▸ Aim of the task: Exactly as written, reproduce the lines from the one that contains "constant et suffisant de ressources.\\" through the end of the records.

▸ Records for the exercise:
- - - -

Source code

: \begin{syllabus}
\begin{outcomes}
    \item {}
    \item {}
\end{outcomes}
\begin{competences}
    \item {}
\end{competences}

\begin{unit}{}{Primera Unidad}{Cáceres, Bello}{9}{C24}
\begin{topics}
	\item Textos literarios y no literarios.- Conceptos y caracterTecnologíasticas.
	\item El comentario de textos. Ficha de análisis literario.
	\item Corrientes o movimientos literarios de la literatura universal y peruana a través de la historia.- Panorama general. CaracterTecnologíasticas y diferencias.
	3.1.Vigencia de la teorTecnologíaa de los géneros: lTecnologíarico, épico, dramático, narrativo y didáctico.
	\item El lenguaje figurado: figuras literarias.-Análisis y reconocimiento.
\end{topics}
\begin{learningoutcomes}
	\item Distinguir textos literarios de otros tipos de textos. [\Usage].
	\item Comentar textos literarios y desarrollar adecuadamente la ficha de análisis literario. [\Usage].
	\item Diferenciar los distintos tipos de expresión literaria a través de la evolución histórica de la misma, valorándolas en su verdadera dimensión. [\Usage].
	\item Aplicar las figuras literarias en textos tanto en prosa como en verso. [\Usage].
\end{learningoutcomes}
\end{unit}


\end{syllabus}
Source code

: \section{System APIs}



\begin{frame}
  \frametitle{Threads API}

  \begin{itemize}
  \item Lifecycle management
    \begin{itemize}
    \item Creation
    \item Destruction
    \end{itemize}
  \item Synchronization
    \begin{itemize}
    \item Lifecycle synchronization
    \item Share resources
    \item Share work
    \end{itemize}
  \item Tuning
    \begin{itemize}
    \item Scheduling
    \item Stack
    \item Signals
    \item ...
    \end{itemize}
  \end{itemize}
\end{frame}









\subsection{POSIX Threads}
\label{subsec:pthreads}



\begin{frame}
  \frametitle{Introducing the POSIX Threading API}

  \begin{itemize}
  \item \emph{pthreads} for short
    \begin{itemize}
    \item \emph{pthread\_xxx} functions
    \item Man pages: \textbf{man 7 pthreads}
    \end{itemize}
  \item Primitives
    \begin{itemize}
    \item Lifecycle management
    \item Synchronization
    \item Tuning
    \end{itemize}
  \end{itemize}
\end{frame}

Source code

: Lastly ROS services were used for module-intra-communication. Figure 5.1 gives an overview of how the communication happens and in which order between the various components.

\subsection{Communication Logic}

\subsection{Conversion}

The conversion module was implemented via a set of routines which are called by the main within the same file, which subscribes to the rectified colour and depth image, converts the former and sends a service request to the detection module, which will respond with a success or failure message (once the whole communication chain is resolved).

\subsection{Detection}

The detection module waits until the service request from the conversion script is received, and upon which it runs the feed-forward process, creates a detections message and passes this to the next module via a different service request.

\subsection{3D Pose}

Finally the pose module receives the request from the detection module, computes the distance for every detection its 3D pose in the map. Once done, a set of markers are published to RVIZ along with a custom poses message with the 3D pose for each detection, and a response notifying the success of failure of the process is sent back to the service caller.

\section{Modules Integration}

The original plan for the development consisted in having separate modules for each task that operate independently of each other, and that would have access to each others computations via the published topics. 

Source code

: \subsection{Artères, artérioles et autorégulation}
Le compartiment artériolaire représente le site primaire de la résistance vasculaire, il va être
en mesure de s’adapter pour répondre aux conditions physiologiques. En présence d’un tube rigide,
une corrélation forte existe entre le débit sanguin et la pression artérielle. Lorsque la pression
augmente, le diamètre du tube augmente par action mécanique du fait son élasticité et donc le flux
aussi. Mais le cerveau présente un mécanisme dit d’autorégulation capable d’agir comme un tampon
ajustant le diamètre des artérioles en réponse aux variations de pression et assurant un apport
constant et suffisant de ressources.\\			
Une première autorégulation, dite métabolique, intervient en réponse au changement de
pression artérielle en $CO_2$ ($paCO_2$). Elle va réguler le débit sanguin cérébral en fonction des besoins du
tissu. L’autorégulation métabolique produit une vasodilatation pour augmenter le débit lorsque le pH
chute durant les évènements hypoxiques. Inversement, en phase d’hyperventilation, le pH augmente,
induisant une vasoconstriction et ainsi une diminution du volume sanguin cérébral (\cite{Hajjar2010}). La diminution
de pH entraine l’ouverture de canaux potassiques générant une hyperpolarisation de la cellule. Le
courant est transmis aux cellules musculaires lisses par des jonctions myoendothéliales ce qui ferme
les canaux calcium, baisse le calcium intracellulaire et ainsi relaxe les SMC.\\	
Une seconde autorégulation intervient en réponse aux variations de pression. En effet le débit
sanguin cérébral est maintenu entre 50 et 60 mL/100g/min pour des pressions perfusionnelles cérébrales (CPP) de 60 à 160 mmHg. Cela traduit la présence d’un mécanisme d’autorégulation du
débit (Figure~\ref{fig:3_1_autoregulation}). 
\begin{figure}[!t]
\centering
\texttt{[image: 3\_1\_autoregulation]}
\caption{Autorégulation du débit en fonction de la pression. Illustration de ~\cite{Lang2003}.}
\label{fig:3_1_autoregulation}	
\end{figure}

- - - -

▸ Finished exercise:
constant et suffisant de ressources.\\			
Une première autorégulation, dite métabolique, intervient en réponse au changement de
pression artérielle en $CO_2$ ($paCO_2$). Elle va réguler le débit sanguin cérébral en fonction des besoins du
tissu. L’autorégulation métabolique produit une vasodilatation pour augmenter le débit lorsque le pH
chute durant les évènements hypoxiques. Inversement, en phase d’hyperventilation, le pH augmente,
induisant une vasoconstriction et ainsi une diminution du volume sanguin cérébral (\cite{Hajjar2010}). La diminution
de pH entraine l’ouverture de canaux potassiques générant une hyperpolarisation de la cellule. Le
courant est transmis aux cellules musculaires lisses par des jonctions myoendothéliales ce qui ferme
les canaux calcium, baisse le calcium intracellulaire et ainsi relaxe les SMC.\\	
Une seconde autorégulation intervient en réponse aux variations de pression. En effet le débit
sanguin cérébral est maintenu entre 50 et 60 mL/100g/min pour des pressions perfusionnelles cérébrales (CPP) de 60 à 160 mmHg. Cela traduit la présence d’un mécanisme d’autorégulation du
débit (Figure~\ref{fig:3_1_autoregulation}). 
\begin{figure}[!t]
\centering
\texttt{[image: 3\_1\_autoregulation]}
\caption{Autorégulation du débit en fonction de la pression. Illustration de ~\cite{Lang2003}.}
\label{fig:3_1_autoregulation}	
\end{figure}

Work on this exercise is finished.